**RECORDS SHOWN:**
------------------------------------------------
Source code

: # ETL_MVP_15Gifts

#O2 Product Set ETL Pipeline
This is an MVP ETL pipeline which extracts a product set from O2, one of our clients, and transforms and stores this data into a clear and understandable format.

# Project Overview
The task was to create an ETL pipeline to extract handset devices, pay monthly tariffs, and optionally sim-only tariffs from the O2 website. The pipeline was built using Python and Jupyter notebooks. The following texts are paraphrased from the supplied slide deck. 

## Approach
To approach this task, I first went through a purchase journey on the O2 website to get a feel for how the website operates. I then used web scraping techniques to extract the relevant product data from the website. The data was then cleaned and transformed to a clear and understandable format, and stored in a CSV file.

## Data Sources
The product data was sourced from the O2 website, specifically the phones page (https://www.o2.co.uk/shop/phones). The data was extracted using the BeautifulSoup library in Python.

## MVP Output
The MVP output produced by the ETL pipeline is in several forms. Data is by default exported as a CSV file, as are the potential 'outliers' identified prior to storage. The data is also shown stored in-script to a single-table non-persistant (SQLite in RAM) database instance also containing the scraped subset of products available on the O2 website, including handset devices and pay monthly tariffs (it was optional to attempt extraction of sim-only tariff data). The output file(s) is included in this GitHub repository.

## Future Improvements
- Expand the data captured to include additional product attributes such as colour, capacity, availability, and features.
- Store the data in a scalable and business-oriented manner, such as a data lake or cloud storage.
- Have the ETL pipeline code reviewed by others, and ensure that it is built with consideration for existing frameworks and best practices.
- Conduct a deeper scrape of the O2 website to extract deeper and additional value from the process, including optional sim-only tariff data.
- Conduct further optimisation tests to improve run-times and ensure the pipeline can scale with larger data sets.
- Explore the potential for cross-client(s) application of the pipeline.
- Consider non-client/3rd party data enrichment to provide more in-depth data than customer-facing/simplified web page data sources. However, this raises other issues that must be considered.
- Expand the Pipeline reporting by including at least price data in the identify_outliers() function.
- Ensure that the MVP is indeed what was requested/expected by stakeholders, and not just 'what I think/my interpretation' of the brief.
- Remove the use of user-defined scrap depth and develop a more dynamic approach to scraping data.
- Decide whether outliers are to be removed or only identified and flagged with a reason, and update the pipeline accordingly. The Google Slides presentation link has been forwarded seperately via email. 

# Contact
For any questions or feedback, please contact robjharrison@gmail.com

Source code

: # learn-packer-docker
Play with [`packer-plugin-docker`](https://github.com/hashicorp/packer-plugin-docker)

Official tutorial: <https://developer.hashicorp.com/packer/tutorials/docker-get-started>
------------------------------------------------
**WHAT YOU HAVE TO DO:** An exact reproduction of all the entries above is required.

**RESULT FOR THIS TASK:**
Source code

: # ETL_MVP_15Gifts

#O2 Product Set ETL Pipeline
This is an MVP ETL pipeline which extracts a product set from O2, one of our clients, and transforms and stores this data into a clear and understandable format.

# Project Overview
The task was to create an ETL pipeline to extract handset devices, pay monthly tariffs, and optionally sim-only tariffs from the O2 website. The pipeline was built using Python and Jupyter notebooks. The following texts are paraphrased from the supplied slide deck. 

## Approach
To approach this task, I first went through a purchase journey on the O2 website to get a feel for how the website operates. I then used web scraping techniques to extract the relevant product data from the website. The data was then cleaned and transformed to a clear and understandable format, and stored in a CSV file.

## Data Sources
The product data was sourced from the O2 website, specifically the phones page (https://www.o2.co.uk/shop/phones). The data was extracted using the BeautifulSoup library in Python.

## MVP Output
The MVP output produced by the ETL pipeline is in several forms. Data is by default exported as a CSV file, as are the potential 'outliers' identified prior to storage. The data is also shown stored in-script to a single-table non-persistant (SQLite in RAM) database instance also containing the scraped subset of products available on the O2 website, including handset devices and pay monthly tariffs (it was optional to attempt extraction of sim-only tariff data). The output file(s) is included in this GitHub repository.

## Future Improvements
- Expand the data captured to include additional product attributes such as colour, capacity, availability, and features.
- Store the data in a scalable and business-oriented manner, such as a data lake or cloud storage.
- Have the ETL pipeline code reviewed by others, and ensure that it is built with consideration for existing frameworks and best practices.
- Conduct a deeper scrape of the O2 website to extract deeper and additional value from the process, including optional sim-only tariff data.
- Conduct further optimisation tests to improve run-times and ensure the pipeline can scale with larger data sets.
- Explore the potential for cross-client(s) application of the pipeline.
- Consider non-client/3rd party data enrichment to provide more in-depth data than customer-facing/simplified web page data sources. However, this raises other issues that must be considered.
- Expand the Pipeline reporting by including at least price data in the identify_outliers() function.
- Ensure that the MVP is indeed what was requested/expected by stakeholders, and not just 'what I think/my interpretation' of the brief.
- Remove the use of user-defined scrap depth and develop a more dynamic approach to scraping data.
- Decide whether outliers are to be removed or only identified and flagged with a reason, and update the pipeline accordingly. The Google Slides presentation link has been forwarded seperately via email. 

# Contact
For any questions or feedback, please contact robjharrison@gmail.com

Source code

: # learn-packer-docker
Play with [`packer-plugin-docker`](https://github.com/hashicorp/packer-plugin-docker)

Official tutorial: <https://developer.hashicorp.com/packer/tutorials/docker-get-started>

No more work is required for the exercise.